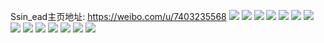 Ssin_ead主页地址: https://weibo.com/u/7403235568 
![](https://wx4.sinaimg.cn/mw2000/00851dLily1h8wpjfl0s4j32c03407wi.jpg) 
![](https://wx4.sinaimg.cn/mw2000/00851dLily1h8jkyhguozj31sg2ds4qp.jpg) 
![](https://wx4.sinaimg.cn/mw2000/00851dLily1h8jkzpayyhj32bz2wl4qq.jpg) 
![](https://wx4.sinaimg.cn/mw2000/00851dLily1h8jkzvixprj326p2tlnpd.jpg) 
![](https://wx4.sinaimg.cn/mw2000/00851dLily1h8h5pwe89xj30u0140tgh.jpg) 
![](https://wx4.sinaimg.cn/mw2000/00851dLily1h8h5q0bkuuj30u0140wlr.jpg) 
![](https://wx4.sinaimg.cn/mw2000/00851dLily1h8h5q4mumxj30u0140q9t.jpg) 
![](https://wx4.sinaimg.cn/mw2000/00851dLily1h8h5q7qklpj30u01407be.jpg) 
![](https://wx4.sinaimg.cn/mw2000/00851dLily1h8g2hnobzpj30u018s47s.jpg) 
![](https://wx4.sinaimg.cn/mw2000/00851dLily1h8g2hzikkfj30u014y7ak.jpg) 
![](https://wx4.sinaimg.cn/mw2000/00851dLily1h8g2i90xxaj30u0140aho.jpg) 
![](https://wx4.sinaimg.cn/mw2000/00851dLily1h8g2hm4urxj30u015kn51.jpg) 
![](https://wx4.sinaimg.cn/mw2000/00851dLily1h8g2in83fdj30u0140460.jpg) 
![](https://wx4.sinaimg.cn/mw2000/00851dLily1h8g2iobtdcj30u0144tg0.jpg) 
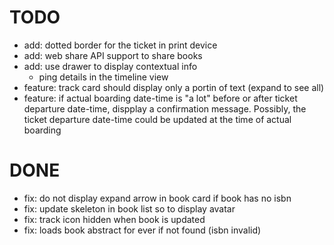 # TODO
- add: dotted border for the ticket in print device
- add: web share API support to share books
- add: use drawer to display contextual info
  - ping details in the timeline view
- feature: track card should display only a portin of text (expand to see all)
- feature: if actual boarding date-time is "a lot" before or after ticket departure date-time, dispplay a confirmation message. Possibly, the ticket departure date-time could be updated at the time of actual boarding

# DONE
- fix: do not display expand arrow in book card if book has no isbn
- fix: update skeleton in book list so to display avatar
- fix: track icon hidden when book is updated
- fix: loads book abstract for ever if not found (isbn invalid)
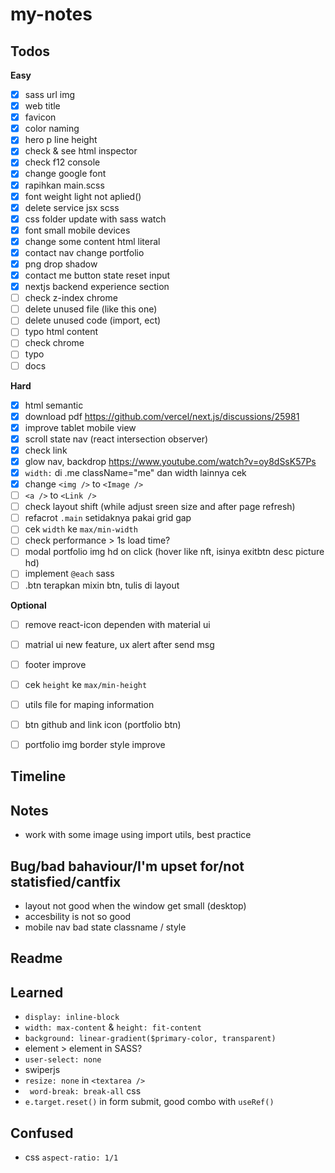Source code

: # my-notes

## Todos
**Easy**
- [x] sass url img
- [x] web title
- [x] favicon
- [x] color naming
- [x] hero p line height
- [x] check & see html inspector
- [x] check f12 console
- [x] change google font
- [x] rapihkan main.scss
- [x] font weight light not aplied()
- [x] delete service jsx scss
- [x] css folder update with sass watch
- [x] font small mobile devices
- [x] change some content html literal
- [x] contact nav change portfolio
- [x] png drop shadow
- [x] contact me button state reset input
- [x] nextjs backend experience section  
- [ ] check z-index chrome
- [ ] delete unused file (like this one)
- [ ] delete unused code (import, ect)
- [ ] typo html content
- [ ] check chrome
- [ ] typo
- [ ] docs

**Hard**
- [x] html semantic
- [x] download pdf https://github.com/vercel/next.js/discussions/25981
- [x] improve tablet mobile view
- [x] scroll state nav (react intersection observer)
- [x] check link
- [x] glow nav, backdrop https://www.youtube.com/watch?v=oy8dSsK57Ps
- [x] `width:` di .me className="me" dan width lainnya cek
- [x] change `<img />` to `<Image />`
- [ ] `<a />` to `<Link />`
- [ ] check layout shift (while adjust sreen size and after page refresh)
- [ ] refacrot `.main` setidaknya pakai grid gap
- [ ] cek `width` ke `max/min-width`
- [ ] check performance > 1s load time? 
- [ ] modal portfolio img hd on click (hover like nft, isinya exitbtn desc picture hd)
- [ ] implement `@each` sass
- [ ] .btn terapkan mixin btn, tulis di layout

**Optional**
- [ ] remove react-icon dependen with material ui
- [ ] matrial ui new feature, ux alert after send msg
- [ ] footer improve
- [ ] cek `height` ke `max/min-height`
- [ ] utils file for maping information
- [ ] btn github and link icon (portfolio btn)
- [ ] portfolio img border style improve


## Timeline

## Notes
- work with some image using import utils, best practice

## Bug/bad bahaviour/I'm upset for/not statisfied/cantfix
- layout not good when the window get small (desktop)
- accesbility is not so good
- mobile nav bad state classname / style

## Readme

## Learned
- `display: inline-block`
- `width: max-content` & `height: fit-content`
- `background: linear-gradient($primary-color, transparent)`
- element > element in SASS?
- `user-select: none`
- swiperjs
-  `resize: none` in `<textarea />`
-  ` word-break: break-all` css
-  `e.target.reset()` in form submit, good combo with `useRef()`

## Confused
- css `aspect-ratio: 1/1`

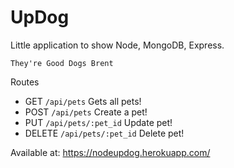 # UpDog

Little application to show Node, MongoDB, Express. 

    They're Good Dogs Brent


Routes
- GET `/api/pets` Gets all pets!
- POST `/api/pets` Create a pet!
- PUT `/api/pets/:pet_id` Update pet!
- DELETE `/api/pets/:pet_id` Delete pet!

Available at: https://nodeupdog.herokuapp.com/
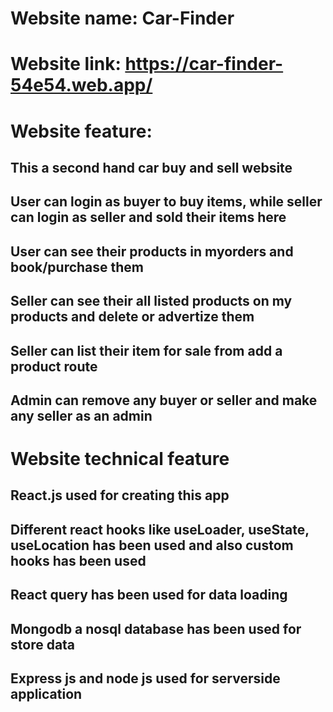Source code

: # Website name: Car-Finder
# Website link: https://car-finder-54e54.web.app/

# Website feature:
## This a second hand car buy and sell website
## User can login as buyer to buy items, while seller can login as seller and sold their items here
## User can see their products in myorders and book/purchase them
## Seller can see their all listed products on my products and delete or advertize them
## Seller can list their item for sale from add a product route
## Admin can remove any buyer or seller and make any seller as an admin

# Website technical feature

## React.js used for creating this app
## Different react hooks like useLoader, useState, useLocation has been used and also custom hooks has been used
## React query has been used for data loading
## Mongodb a nosql database has been used for store data
## Express js and node js used for serverside application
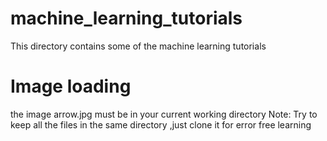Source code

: # machine_learning_tutorials  
This directory contains some of the machine learning tutorials
# Image loading  
  the image arrow.jpg must be in your current working directory
Note: Try to keep all the files in the same directory ,just clone it for error free learning
 
  
 
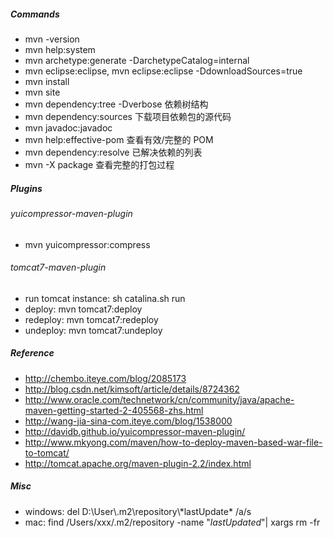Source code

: ##### Commands
* mvn -version
* mvn help:system
* mvn archetype:generate -DarchetypeCatalog=internal
* mvn eclipse:eclipse, mvn eclipse:eclipse -DdownloadSources=true
* mvn install
* mvn site 
* mvn dependency:tree -Dverbose 依赖树结构
* mvn dependency:sources 下载项目依赖包的源代码
* mvn javadoc:javadoc
* mvn help:effective-pom 查看有效/完整的 POM
* mvn dependency:resolve 已解决依赖的列表
* mvn -X package 查看完整的打包过程

##### Plugins
###### yuicompressor-maven-plugin
* mvn yuicompressor:compress

###### tomcat7-maven-plugin
* run tomcat instance: sh catalina.sh run
* deploy: mvn tomcat7:deploy
* redeploy: mvn tomcat7:redeploy
* undeploy: mvn tomcat7:undeploy

##### Reference
* http://chembo.iteye.com/blog/2085173
* http://blog.csdn.net/kimsoft/article/details/8724362
* http://www.oracle.com/technetwork/cn/community/java/apache-maven-getting-started-2-405568-zhs.html
* http://wang-jia-sina-com.iteye.com/blog/1538000
* http://davidb.github.io/yuicompressor-maven-plugin/
* http://www.mkyong.com/maven/how-to-deploy-maven-based-war-file-to-tomcat/
* http://tomcat.apache.org/maven-plugin-2.2/index.html

##### Misc
* windows: del D:\\User\\.m2\\repository\\\*lastUpdate\* /a/s
* mac: find /Users/xxx/.m2/repository -name "*lastUpdated*"| xargs rm -fr


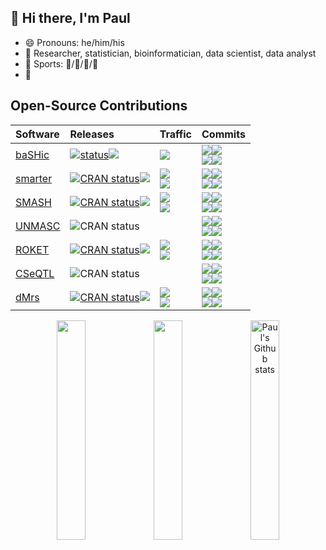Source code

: ## :wave: Hi there, I'm Paul

* :smile: Pronouns: he/him/his
* :necktie: Researcher, statistician, bioinformatician, data scientist, data analyst
* :muscle: Sports: :ski:/:tennis:/:runner:/:badminton:
* :eyes:

## Open-Source Contributions

<div align="center">

| Software | Releases | Traffic | Commits |
| :--- | :--- | :--- | :--- |
| [baSHic](https://github.com/pllittle/bashic) | [![status](https://img.shields.io/github/release-date/pllittle/bashic?logo=github&label=release&display_date=published_at)![](https://img.shields.io/github/v/release/pllittle/bashic?label=)](https://github.com/pllittle/baSHic/releases) | ![](https://img.shields.io/github/downloads/pllittle/bashic/total) | [![](https://img.shields.io/github/created-at/pllittle/bashic?label=first&color=blue)![](https://img.shields.io/github/commit-activity/w/pllittle/bashic?label=frequency&color=f5b342)<br>![](https://img.shields.io/github/commit-activity/t/pllittle/bashic?label=total&color=ed85dc)![](https://img.shields.io/github/last-commit/pllittle/bashic?label=latest)](https://github.com/pllittle/bashic/commits/main) |
| [smarter](https://github.com/pllittle/smarter) | [![CRAN status](https://www.r-pkg.org/badges/ago/smarter)![](https://img.shields.io/cran/v/smarter?label=)](https://cran.r-project.org/package=smarter) | ![](https://cranlogs.r-pkg.org/badges/grand-total/smarter?color=9f51e9)<br>![](https://cranlogs.r-pkg.org/badges/last-month/smarter?color=9f51e9) | [![](https://img.shields.io/github/created-at/pllittle/smarter?label=first&color=blue)![](https://img.shields.io/github/commit-activity/w/pllittle/smarter?label=frequency&color=f5b342)<br>![](https://img.shields.io/github/commit-activity/t/pllittle/smarter?label=total&color=ed85dc)![](https://img.shields.io/github/last-commit/pllittle/smarter?label=latest)](https://github.com/pllittle/smarter/commits/master) |
| [SMASH](https://github.com/sun-lab/smash) | [![CRAN status](https://www.r-pkg.org/badges/ago/SMASH)![](https://img.shields.io/cran/v/SMASH?label=)](https://cran.r-project.org/package=SMASH) | ![](https://cranlogs.r-pkg.org/badges/grand-total/SMASH?color=9f51e9)<br>![](https://cranlogs.r-pkg.org/badges/last-month/SMASH?color=9f51e9) | [![](https://img.shields.io/github/created-at/sun-lab/smash?label=first&color=blue)![](https://img.shields.io/github/commit-activity/w/sun-lab/smash?label=frequency&color=f5b342)<br>![](https://img.shields.io/github/commit-activity/t/sun-lab/smash?label=total&color=ed85dc)![](https://img.shields.io/github/last-commit/sun-lab/smash?label=latest)](https://github.com/sun-lab/smash/commits/master) |
| [UNMASC](https://github.com/pllittle/unmasc) | ![CRAN status](https://www.r-pkg.org/badges/version-ago/UNMASC) | ![]() | [![](https://img.shields.io/github/created-at/pllittle/unmasc?label=first&color=blue)![](https://img.shields.io/github/commit-activity/w/pllittle/unmasc?label=frequency&color=f5b342)<br>![](https://img.shields.io/github/commit-activity/t/pllittle/unmasc?label=total&color=ed85dc)![](https://img.shields.io/github/last-commit/pllittle/unmasc?label=latest)](https://github.com/pllittle/unmasc/commits/master) |
| [ROKET](https://github.com/pllittle/roket) | [![CRAN status](https://www.r-pkg.org/badges/ago/ROKET)![](https://img.shields.io/cran/v/ROKET?label=)](https://cran.r-project.org/package=ROKET) | ![](https://cranlogs.r-pkg.org/badges/grand-total/ROKET?color=9f51e9)<br>![](https://cranlogs.r-pkg.org/badges/last-month/ROKET?color=9f51e9) | [![](https://img.shields.io/github/created-at/pllittle/roket?label=first&color=blue)![](https://img.shields.io/github/commit-activity/w/pllittle/roket?label=frequency&color=f5b342)<br>![](https://img.shields.io/github/commit-activity/t/pllittle/roket?label=total&color=ed85dc)![](https://img.shields.io/github/last-commit/pllittle/roket?label=latest)](https://github.com/pllittle/roket/commits/master) |
| [CSeQTL](https://github.com/pllittle/cseqtl) | ![CRAN status](https://www.r-pkg.org/badges/version-ago/cseqtl) | ![]() | [![](https://img.shields.io/github/created-at/pllittle/cseqtl?label=first&color=blue)![](https://img.shields.io/github/commit-activity/w/pllittle/cseqtl?label=frequency&color=f5b342)<br>![](https://img.shields.io/github/commit-activity/t/pllittle/cseqtl?label=total&color=ed85dc)![](https://img.shields.io/github/last-commit/pllittle/cseqtl?label=latest)](https://github.com/pllittle/cseqtl/commits/master) |
| [dMrs](https://github.com/reubenadat/dMrs) | [![CRAN status](https://www.r-pkg.org/badges/ago/dMrs)![](https://img.shields.io/cran/v/dMrs?label=)](https://cran.r-project.org/package=dMrs) | ![](https://cranlogs.r-pkg.org/badges/grand-total/dMrs?color=9f51e9)<br>![](https://cranlogs.r-pkg.org/badges/last-month/dMrs?color=9f51e9) | [![](https://img.shields.io/github/created-at/reubenadat/dMrs?label=first&color=blue)![](https://img.shields.io/github/commit-activity/w/reubenadat/dMrs?label=frequency&color=f5b342)<br>![](https://img.shields.io/github/commit-activity/t/reubenadat/dMrs?label=total&color=ed85dc)![](https://img.shields.io/github/last-commit/reubenadat/dMrs?label=latest)](https://github.com/reubenadat/dMrs/commits/master) |

<a href="https://github-readme-stats.vercel.app/api/top-langs/?username=pllittle&layout=compact&hide_border=true&hide=html"><img style="width:30%" src="https://github-readme-stats.vercel.app/api/top-langs/?username=pllittle&layout=compact&hide_border=true&hide=html" /></a> 
<a href="https://github-readme-streak-stats.herokuapp.com/?user=pllittle&hide_border=true&date_format=M%20j%5B%2C%20Y%5D&stroke=DD2727&fire=DD2727"><img style="width:30%" src="https://github-readme-streak-stats.herokuapp.com/?user=pllittle&hide_border=true&date_format=M%20j%5B%2C%20Y%5D&stroke=DD2727&fire=DD2727" /></a> 
<a href="https://github-readme-stats.vercel.app/api?username=pllittle"><img style="width:30%" src="https://github-readme-stats.vercel.app/api?username=pllittle" alt="Paul's Github stats"></a>

</div>




<!--
**pllittle/pllittle** is a ✨ _special_ ✨ repository because its `README.md` (this file) appears on your GitHub profile.

Here are some ideas to get you started:

- 🔭 I’m currently working on ...
- 🌱 I’m currently learning ...
- 👯 I’m looking to collaborate on ...
- 🤔 I’m looking for help with ...
- 💬 Ask me about ...
- 📫 How to reach me: ...
- 😄 Pronouns: ...
- ⚡ Fun fact: ...
-->
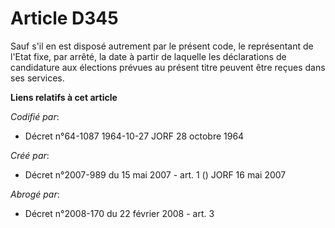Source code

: # Article D345

Sauf s'il en est disposé autrement par le présent code, le représentant de l'Etat fixe, par arrêté, la date à partir de
laquelle les déclarations de candidature aux élections prévues au présent titre peuvent être reçues dans ses services.

**Liens relatifs à cet article**

_Codifié par_:

  - Décret n°64-1087 1964-10-27 JORF 28 octobre 1964

_Créé par_:

  - Décret n°2007-989 du 15 mai 2007 - art. 1 () JORF 16 mai 2007

_Abrogé par_:

  - Décret n°2008-170 du 22 février 2008 - art. 3
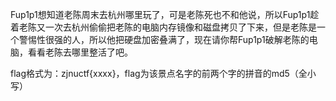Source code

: Fup1p1想知道老陈周末去杭州哪里玩了，可是老陈死也不和他说，所以Fup1p1趁着老陈又一次去杭州偷偷把老陈的电脑内存镜像和磁盘拷贝了下来，但是老陈是一个警惕性很强的人，所以他把硬盘加密叠满了，现在请你帮Fup1p1破解老陈的电脑，看看老陈去哪里整活了吧。

flag格式为：zjnuctf{xxxx}，flag为该景点名字的前两个字的拼音的md5（全小写）
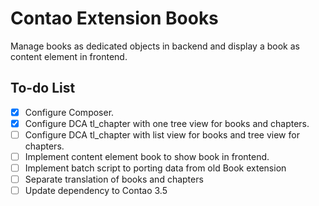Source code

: Contao Extension Books
======================

Manage books as dedicated objects in backend and display a book as content element in frontend.

To-do List
----------

- [X] Configure Composer.
- [X] Configure DCA tl_chapter with one tree view for books and chapters.
- [ ] Configure DCA tl_chapter with list view for books and tree view for chapters.
- [ ] Implement content element book to show book in frontend.
- [ ] Implement batch script to porting data from old Book extension
- [ ] Separate translation of books and chapters
- [ ] Update dependency to Contao 3.5
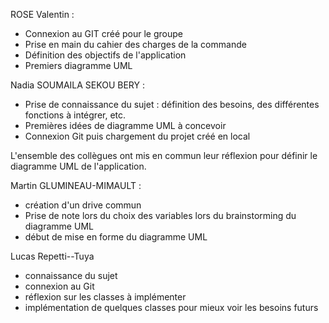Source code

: ROSE Valentin :

  - Connexion au GIT créé pour le groupe
  - Prise en main du cahier des charges de la commande
  - Définition des objectifs de l'application
  - Premiers diagramme UML


Nadia SOUMAILA SEKOU BERY :

- Prise de connaissance du sujet : définition des besoins, des différentes fonctions à intégrer, etc.
- Premières idées de diagramme UML à concevoir
- Connexion Git puis chargement du projet créé en local


L'ensemble des collègues ont mis en commun leur réflexion pour définir le diagramme UML de l'application.

Martin GLUMINEAU-MIMAULT : 
- création d'un drive commun 
- Prise de note lors du choix des variables lors du brainstorming du diagramme UML
- début de mise en forme du diagramme UML

Lucas Repetti--Tuya

- connaissance du sujet
- connexion au Git
- réflexion sur les classes à implémenter
- implémentation de quelques classes pour mieux voir les besoins futurs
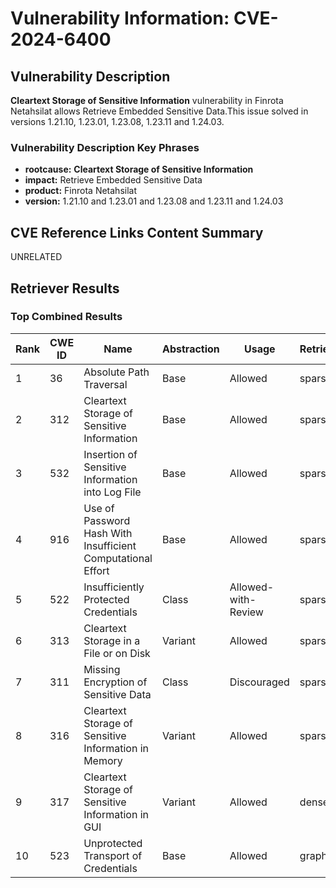 # Vulnerability Information: CVE-2024-6400

## Vulnerability Description
**Cleartext Storage of Sensitive Information** vulnerability in Finrota Netahsilat allows Retrieve Embedded Sensitive Data.This issue solved in versions 1.21.10, 1.23.01, 1.23.08, 1.23.11 and 1.24.03.

### Vulnerability Description Key Phrases
- **rootcause:** **Cleartext Storage of Sensitive Information**
- **impact:** Retrieve Embedded Sensitive Data
- **product:** Finrota Netahsilat
- **version:** 1.21.10 and 1.23.01 and 1.23.08 and 1.23.11 and 1.24.03

## CVE Reference Links Content Summary
UNRELATED

## Retriever Results

### Top Combined Results

| Rank | CWE ID | Name | Abstraction | Usage  | Retrievers | Individual Scores |
|------|--------|------|-------------|-------|------------|-------------------|
| 1 | 36 | Absolute Path Traversal | Base | Allowed | sparse | 0.196 |
| 2 | 312 | Cleartext Storage of Sensitive Information | Base | Allowed | sparse | 0.186 |
| 3 | 532 | Insertion of Sensitive Information into Log File | Base | Allowed | sparse | 0.186 |
| 4 | 916 | Use of Password Hash With Insufficient Computational Effort | Base | Allowed | sparse | 0.184 |
| 5 | 522 | Insufficiently Protected Credentials | Class | Allowed-with-Review | sparse | 0.182 |
| 6 | 313 | Cleartext Storage in a File or on Disk | Variant | Allowed | sparse | 0.174 |
| 7 | 311 | Missing Encryption of Sensitive Data | Class | Discouraged | sparse | 0.172 |
| 8 | 316 | Cleartext Storage of Sensitive Information in Memory | Variant | Allowed | sparse | 0.170 |
| 9 | 317 | Cleartext Storage of Sensitive Information in GUI | Variant | Allowed | dense | 0.568 |
| 10 | 523 | Unprotected Transport of Credentials | Base | Allowed | graph | 0.002 |

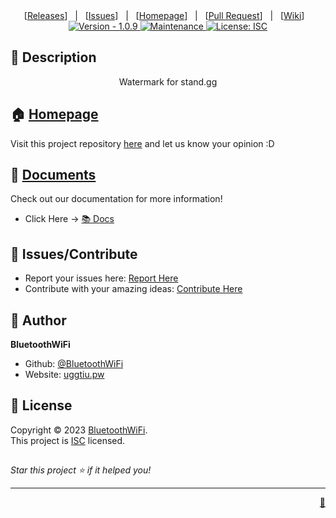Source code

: 
<div align="center">
[<a href='https://github.com/IMXNOOBX/readme-generator/releases'>Releases</a>]&nbsp;&nbsp;&nbsp;|&nbsp;&nbsp;&nbsp;[<a href='https://github.com/IMXNOOBX/readme-generator/issues'>Issues</a>]&nbsp;&nbsp;&nbsp;|&nbsp;&nbsp;&nbsp;[<a href='https://github.com/IMXNOOBX/readme-generator#readme'>Homepage</a>]&nbsp;&nbsp;&nbsp;|&nbsp;&nbsp;&nbsp;[<a href='https://github.com/IMXNOOBX/readme-generator/pulls'>Pull Request</a>]&nbsp;&nbsp;&nbsp;|&nbsp;&nbsp;&nbsp;[<a href='https://github.com/IMXNOOBX/readme-generator/wiki'>Wiki</a>]&nbsp;&nbsp;&nbsp;

</div>
<div align="center">
<a href="https://github.com/IMXNOOBX/readme-generator" title="">
<img src="https://img.shields.io/badge/version-1.0.9-blue.svg?style=for-the-badge&logo=appveyor" alt="Version - 1.0.9">
</a>
<a href="https://github.com/IMXNOOBX/readme-generator" title="">
<img src="https://img.shields.io/badge/documentation-yes-brightgreen.svg?style=for-the-badge" alt="Maintenance">
</a>
<a href="https://github.com/IMXNOOBX/readme-generator/LICENSE.md" target="_blank">
<img alt="License: ISC" src="https://img.shields.io/github/license/IMXNOOBX/readme-generator?style=for-the-badge" />
</a>
</div>
        

## 📘 Description
<div align="center">
Watermark for stand.gg
</div>
        
## 🏠 [Homepage](https://github.com/BluetoothWiFi/Stand-watermark#readme)

Visit this project repository [here](https://github.com/BluetoothWiFi/Stand-watermark#readme) and let us know your opinion :D
        
## 🌠 [Documents](https://github.com/BluetoothWiFi/Stand-watermark)

Check out our documentation for more information!
* Click Here -> [📚 Docs](https://github.com/BluetoothWiFi/Stand-watermark) 
        

## 🌟 Issues/Contribute

* Report your issues here: [Report Here](https://github.com/BluetoothWiFi/Stand-watermark/issues)
* Contribute with your amazing ideas: [Contribute Here](https://github.com/BluetoothWiFi/Stand-watermark/pulls)

## 👤 Author

 **BluetoothWiFi**

* Github: [@BluetoothWiFi](https://github.com/BluetoothWiFi)
* Website: [uggtiu.pw](https://uggtiu.pw)

## 📝 License

Copyright © 2023 [BluetoothWiFi](https://github.com/BluetoothWiFi).<br />
This project is [ISC](https://github.com/IMXNOOBX/readme-generator/blob/master/LICENSE) licensed.

## 
_Star this project ⭐️ if it helped you!_

***
<div align="right">
<a href='https://github.com/IMXNOOBX/readme-generator'>💎</a>
</div>


<!-- Made with: https://github.com/IMXNOOBX/readme-generator - ISC - 2022 - IMXNOOBX -->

• _TASK GOAL_: Pick out every line of the listing containing the word "repository", and show those lines.

• _PROBLEM SOLUTION_:
* windows: del D:\\User\\.m2\\repository\\\*lastUpdate\* /a/s
* mac: find /Users/xxx/.m2/repository -name "*lastUpdated*"| xargs rm -fr
**pllittle/pllittle** is a ✨ _special_ ✨ repository because its `README.md` (this file) appears on your GitHub profile.
Visit this project repository [here](https://github.com/BluetoothWiFi/Stand-watermark#readme) and let us know your opinion :D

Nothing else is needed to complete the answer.